Seminar - Learning Strategies to Reduce Label cost and Achieve High Accuracy

CIS Seminar
3:00 PM, Wednesday Apr. 1 2015
235 Weir Hall

Title: Learning Strategies to Reduce Label cost and Achieve High Accuracy

Abstract: This presentation examined several strategies to achieve high accuracy using as few labeled data as possible in different cases. Specifically, two fields of semi-supervised learning in machine learning -- active learning and co-training -- were extensively discussed. Multiple strategies for selecting unlabeled points for labeling in active learning were discussed, the most uncertain and "representative" points should be queried for an oracle to label. Co-training is a special semi-supervised learning, which utilizes two different views on data to augment the training set. Co-training algorithms were reviewed theoretically to address why and how co-training works. When two views are insufficient, large diversity ensures co-training outputs two near-optimal classifiers without suffering label noise and sampling bias. Last, ensemble methods are briefly reviewed. Boosted Random Forest is an improved ensemble method, which applied AdaBoost idea to general Random Forest, in which examples are weighted and each internal decision trees are also weighted. The details of boosted Random Forest was briefly reviewed.

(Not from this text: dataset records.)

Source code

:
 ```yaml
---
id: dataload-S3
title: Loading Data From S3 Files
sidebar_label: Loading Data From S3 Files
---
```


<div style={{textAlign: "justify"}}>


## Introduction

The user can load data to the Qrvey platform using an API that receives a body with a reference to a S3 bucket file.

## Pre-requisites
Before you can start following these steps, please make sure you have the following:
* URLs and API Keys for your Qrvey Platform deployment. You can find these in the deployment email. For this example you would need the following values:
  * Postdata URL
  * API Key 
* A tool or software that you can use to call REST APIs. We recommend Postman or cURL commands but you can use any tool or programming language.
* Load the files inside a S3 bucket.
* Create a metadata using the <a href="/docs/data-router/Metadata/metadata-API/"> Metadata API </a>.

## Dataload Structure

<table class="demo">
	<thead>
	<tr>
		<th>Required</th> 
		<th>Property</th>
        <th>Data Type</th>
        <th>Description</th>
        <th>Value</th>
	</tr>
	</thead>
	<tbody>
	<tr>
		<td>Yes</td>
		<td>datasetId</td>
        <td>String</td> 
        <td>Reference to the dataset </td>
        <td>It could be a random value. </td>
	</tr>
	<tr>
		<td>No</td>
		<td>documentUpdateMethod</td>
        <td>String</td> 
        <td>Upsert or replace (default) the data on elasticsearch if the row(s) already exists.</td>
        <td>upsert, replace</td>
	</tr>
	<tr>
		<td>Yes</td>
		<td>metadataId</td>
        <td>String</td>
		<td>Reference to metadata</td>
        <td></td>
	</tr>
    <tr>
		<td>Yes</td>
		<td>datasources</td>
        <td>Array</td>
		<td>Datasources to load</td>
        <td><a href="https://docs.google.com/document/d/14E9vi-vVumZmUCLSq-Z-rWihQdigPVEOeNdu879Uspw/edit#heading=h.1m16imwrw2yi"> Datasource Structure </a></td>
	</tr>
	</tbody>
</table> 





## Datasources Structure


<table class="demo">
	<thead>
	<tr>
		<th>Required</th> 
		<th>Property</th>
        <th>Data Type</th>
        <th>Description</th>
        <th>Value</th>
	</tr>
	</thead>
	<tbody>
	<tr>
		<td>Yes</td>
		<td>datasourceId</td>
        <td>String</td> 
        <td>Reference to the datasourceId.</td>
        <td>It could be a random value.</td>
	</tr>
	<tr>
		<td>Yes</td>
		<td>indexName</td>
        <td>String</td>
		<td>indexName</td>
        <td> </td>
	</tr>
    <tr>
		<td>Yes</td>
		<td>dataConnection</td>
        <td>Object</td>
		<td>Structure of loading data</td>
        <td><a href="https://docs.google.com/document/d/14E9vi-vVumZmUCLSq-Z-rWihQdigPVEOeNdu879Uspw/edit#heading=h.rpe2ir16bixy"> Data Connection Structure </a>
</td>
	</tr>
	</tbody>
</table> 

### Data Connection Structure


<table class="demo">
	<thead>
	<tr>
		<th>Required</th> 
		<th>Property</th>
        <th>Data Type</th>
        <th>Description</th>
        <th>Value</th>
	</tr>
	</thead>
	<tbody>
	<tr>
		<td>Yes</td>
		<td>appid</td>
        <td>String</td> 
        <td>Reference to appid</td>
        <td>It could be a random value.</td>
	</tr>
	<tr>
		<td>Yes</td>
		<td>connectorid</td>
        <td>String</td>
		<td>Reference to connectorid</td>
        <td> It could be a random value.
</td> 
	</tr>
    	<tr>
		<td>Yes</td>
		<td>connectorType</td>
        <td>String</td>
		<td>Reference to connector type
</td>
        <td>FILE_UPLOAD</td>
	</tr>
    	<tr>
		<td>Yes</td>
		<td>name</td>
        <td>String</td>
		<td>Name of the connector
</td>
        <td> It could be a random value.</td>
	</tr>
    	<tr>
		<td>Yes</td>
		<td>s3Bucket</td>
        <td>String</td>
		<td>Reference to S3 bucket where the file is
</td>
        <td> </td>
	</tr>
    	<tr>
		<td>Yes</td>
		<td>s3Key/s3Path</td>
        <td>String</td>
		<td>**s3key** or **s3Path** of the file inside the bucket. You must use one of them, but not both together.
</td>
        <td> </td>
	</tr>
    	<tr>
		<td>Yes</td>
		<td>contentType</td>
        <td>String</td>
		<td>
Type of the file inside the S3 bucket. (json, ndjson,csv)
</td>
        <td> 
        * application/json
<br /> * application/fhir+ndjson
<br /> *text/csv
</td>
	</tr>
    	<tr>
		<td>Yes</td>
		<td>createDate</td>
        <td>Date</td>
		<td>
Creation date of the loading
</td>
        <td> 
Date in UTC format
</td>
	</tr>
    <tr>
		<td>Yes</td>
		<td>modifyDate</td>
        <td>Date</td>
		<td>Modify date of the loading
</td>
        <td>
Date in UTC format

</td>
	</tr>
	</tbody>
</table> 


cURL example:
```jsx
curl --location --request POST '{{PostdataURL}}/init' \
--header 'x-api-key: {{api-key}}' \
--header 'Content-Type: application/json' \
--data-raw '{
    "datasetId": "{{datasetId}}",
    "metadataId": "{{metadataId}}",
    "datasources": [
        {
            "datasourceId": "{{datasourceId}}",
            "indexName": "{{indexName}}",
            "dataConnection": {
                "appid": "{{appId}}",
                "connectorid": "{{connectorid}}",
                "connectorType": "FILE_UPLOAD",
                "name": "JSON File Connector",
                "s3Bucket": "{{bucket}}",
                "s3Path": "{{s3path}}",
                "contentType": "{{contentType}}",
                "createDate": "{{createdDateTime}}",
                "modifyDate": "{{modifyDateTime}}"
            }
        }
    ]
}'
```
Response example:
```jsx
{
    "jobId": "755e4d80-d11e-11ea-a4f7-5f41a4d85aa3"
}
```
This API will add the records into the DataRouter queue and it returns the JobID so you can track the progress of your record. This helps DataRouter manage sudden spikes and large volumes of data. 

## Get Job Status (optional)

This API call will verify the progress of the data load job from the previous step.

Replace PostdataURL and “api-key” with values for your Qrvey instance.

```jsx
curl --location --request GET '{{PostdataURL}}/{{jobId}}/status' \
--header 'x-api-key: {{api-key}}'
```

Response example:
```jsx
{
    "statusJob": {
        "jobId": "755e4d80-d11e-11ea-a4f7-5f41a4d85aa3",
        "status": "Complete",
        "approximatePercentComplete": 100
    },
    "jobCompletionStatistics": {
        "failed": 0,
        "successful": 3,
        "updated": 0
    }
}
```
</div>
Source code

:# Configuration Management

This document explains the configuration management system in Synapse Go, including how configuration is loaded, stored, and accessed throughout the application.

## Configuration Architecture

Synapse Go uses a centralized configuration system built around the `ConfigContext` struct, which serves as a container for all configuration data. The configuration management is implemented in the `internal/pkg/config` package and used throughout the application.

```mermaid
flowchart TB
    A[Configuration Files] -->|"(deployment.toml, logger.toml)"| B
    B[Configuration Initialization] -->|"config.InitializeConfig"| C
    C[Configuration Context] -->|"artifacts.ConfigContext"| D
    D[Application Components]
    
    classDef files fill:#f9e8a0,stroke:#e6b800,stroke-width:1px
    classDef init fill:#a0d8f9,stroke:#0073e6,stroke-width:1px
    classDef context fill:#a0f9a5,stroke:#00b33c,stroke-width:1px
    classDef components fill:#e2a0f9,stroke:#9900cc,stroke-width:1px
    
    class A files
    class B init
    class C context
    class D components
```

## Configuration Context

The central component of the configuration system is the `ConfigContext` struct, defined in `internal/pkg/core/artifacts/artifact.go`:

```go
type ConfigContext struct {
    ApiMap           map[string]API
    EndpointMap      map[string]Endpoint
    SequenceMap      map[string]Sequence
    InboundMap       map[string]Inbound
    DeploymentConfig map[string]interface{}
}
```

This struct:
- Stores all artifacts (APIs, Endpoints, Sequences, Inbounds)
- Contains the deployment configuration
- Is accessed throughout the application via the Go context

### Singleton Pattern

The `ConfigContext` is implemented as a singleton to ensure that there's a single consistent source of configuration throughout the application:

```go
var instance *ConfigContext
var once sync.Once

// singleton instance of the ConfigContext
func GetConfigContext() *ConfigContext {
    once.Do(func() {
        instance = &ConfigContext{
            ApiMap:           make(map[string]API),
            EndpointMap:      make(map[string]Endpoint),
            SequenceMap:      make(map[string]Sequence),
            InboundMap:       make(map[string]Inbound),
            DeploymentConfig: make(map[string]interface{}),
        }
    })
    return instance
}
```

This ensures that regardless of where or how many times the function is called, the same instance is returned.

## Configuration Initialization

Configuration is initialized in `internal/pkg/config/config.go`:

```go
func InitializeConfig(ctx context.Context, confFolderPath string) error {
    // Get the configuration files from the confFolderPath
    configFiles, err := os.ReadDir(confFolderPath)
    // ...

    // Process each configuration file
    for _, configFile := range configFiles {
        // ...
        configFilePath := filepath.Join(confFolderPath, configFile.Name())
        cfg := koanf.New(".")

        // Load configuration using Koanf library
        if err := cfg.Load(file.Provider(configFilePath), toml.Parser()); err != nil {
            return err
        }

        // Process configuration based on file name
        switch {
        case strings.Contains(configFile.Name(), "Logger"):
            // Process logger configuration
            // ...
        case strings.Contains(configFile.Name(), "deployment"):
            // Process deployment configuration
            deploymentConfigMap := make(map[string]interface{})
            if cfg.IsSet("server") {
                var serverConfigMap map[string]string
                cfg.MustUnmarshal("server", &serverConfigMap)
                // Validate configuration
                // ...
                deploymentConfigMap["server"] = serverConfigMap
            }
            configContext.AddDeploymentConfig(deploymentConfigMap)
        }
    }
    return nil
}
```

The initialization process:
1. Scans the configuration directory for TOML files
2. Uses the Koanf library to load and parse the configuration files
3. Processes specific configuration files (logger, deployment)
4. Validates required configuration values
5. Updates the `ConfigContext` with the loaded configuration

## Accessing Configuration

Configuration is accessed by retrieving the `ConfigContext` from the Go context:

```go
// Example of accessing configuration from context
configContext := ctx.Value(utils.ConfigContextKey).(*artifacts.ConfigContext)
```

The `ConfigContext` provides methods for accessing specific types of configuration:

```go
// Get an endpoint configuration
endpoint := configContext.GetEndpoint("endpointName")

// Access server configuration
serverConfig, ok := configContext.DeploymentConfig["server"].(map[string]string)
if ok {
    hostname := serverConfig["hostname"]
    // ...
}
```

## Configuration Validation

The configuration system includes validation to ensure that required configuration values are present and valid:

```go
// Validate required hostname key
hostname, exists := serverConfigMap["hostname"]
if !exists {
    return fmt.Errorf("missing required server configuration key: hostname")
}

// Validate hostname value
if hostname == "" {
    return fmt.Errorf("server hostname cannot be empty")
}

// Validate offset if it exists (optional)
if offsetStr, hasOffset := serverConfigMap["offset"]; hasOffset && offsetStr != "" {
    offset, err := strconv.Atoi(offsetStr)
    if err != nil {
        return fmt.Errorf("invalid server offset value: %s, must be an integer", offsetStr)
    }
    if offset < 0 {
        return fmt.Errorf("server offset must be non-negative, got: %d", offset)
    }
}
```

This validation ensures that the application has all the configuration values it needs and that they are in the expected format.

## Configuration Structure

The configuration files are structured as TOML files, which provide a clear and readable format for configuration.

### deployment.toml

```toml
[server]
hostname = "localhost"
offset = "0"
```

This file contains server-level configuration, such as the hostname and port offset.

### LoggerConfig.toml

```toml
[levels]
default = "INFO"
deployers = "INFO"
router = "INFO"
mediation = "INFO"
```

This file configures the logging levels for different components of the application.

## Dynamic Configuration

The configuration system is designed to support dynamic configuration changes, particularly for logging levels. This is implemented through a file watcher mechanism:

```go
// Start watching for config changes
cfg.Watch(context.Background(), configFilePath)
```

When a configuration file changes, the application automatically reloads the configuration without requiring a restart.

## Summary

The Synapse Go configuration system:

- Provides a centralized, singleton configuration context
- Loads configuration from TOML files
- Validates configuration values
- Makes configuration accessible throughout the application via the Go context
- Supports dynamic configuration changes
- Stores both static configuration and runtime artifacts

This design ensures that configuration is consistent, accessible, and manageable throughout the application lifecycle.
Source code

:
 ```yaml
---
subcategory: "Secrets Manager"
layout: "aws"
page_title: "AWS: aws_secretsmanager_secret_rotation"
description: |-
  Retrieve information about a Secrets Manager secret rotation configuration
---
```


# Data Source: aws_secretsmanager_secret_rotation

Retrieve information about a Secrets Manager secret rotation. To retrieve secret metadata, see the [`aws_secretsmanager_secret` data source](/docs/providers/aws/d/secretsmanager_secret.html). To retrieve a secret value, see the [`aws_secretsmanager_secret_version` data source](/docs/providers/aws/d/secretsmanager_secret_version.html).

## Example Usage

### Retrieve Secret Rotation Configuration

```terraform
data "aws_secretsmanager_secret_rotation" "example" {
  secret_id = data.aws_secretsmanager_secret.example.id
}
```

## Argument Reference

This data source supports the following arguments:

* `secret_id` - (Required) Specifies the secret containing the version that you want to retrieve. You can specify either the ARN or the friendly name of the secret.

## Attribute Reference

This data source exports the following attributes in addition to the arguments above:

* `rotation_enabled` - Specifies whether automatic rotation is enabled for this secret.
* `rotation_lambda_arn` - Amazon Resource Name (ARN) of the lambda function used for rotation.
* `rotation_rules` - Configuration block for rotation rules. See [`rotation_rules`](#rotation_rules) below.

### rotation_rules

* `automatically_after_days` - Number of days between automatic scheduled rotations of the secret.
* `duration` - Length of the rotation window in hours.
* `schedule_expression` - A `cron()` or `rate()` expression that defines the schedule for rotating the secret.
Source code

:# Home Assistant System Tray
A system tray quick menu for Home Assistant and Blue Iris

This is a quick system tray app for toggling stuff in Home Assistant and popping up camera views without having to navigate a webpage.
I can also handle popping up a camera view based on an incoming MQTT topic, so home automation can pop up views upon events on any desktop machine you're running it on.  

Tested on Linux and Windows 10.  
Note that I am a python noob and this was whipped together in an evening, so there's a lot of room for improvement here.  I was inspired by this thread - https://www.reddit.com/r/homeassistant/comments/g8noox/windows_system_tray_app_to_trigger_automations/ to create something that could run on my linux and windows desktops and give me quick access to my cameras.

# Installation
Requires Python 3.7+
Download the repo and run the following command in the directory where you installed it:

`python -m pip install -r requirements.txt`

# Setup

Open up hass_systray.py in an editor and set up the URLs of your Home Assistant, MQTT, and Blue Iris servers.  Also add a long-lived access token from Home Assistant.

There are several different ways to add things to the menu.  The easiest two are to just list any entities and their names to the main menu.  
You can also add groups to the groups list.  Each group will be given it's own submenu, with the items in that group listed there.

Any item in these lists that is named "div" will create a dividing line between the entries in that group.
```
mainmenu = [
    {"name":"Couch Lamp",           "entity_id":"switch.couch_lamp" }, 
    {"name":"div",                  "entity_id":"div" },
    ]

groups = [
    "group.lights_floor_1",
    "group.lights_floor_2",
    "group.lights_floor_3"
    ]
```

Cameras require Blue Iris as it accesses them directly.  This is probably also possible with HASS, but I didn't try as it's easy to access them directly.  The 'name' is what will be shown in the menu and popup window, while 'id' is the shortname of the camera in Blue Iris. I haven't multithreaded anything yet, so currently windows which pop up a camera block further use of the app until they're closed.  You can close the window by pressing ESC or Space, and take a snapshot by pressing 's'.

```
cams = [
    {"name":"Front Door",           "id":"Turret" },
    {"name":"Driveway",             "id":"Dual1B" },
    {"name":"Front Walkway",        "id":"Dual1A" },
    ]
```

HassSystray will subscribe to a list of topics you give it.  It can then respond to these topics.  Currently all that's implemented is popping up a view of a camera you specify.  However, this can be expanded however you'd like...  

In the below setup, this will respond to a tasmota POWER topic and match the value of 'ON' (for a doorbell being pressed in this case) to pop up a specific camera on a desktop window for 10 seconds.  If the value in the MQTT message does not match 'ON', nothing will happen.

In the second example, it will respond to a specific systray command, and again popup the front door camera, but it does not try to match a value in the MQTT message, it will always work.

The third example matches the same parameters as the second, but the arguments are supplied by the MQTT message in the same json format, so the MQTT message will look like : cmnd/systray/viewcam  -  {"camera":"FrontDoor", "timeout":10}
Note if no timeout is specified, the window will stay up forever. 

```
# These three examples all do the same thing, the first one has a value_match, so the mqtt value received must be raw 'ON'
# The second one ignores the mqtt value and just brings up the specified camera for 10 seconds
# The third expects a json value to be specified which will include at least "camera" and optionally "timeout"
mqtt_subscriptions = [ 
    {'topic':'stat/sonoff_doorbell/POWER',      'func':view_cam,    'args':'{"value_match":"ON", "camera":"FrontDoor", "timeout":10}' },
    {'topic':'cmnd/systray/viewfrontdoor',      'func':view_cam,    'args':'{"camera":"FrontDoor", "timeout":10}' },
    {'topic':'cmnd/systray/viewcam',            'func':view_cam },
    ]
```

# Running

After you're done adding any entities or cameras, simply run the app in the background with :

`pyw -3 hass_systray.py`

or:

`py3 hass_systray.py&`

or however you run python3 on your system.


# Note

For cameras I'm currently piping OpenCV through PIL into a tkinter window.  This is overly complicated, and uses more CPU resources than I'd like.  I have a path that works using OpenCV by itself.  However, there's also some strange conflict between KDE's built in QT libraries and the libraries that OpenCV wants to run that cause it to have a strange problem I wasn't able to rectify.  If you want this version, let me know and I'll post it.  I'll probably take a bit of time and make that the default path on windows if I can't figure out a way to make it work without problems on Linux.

Bio: Zhendong Zhao is a Ph.D. student in the Department of Computer and Information Science at the University of Mississippi, who is currently working for Dr. Dawn E. Wilkins and Dr. Yixin Chen.  He received his master degree in Computer Science in 2008 and his phd degree in Chemistry from the University of Mississippi in 2010. He previously worked as a postdoc research associate from July 2010 to August 2013 in the Department of Computer and Information Science at the University of Mississippi. His research interests include machine learning, data mining, large scale computing, web technologies.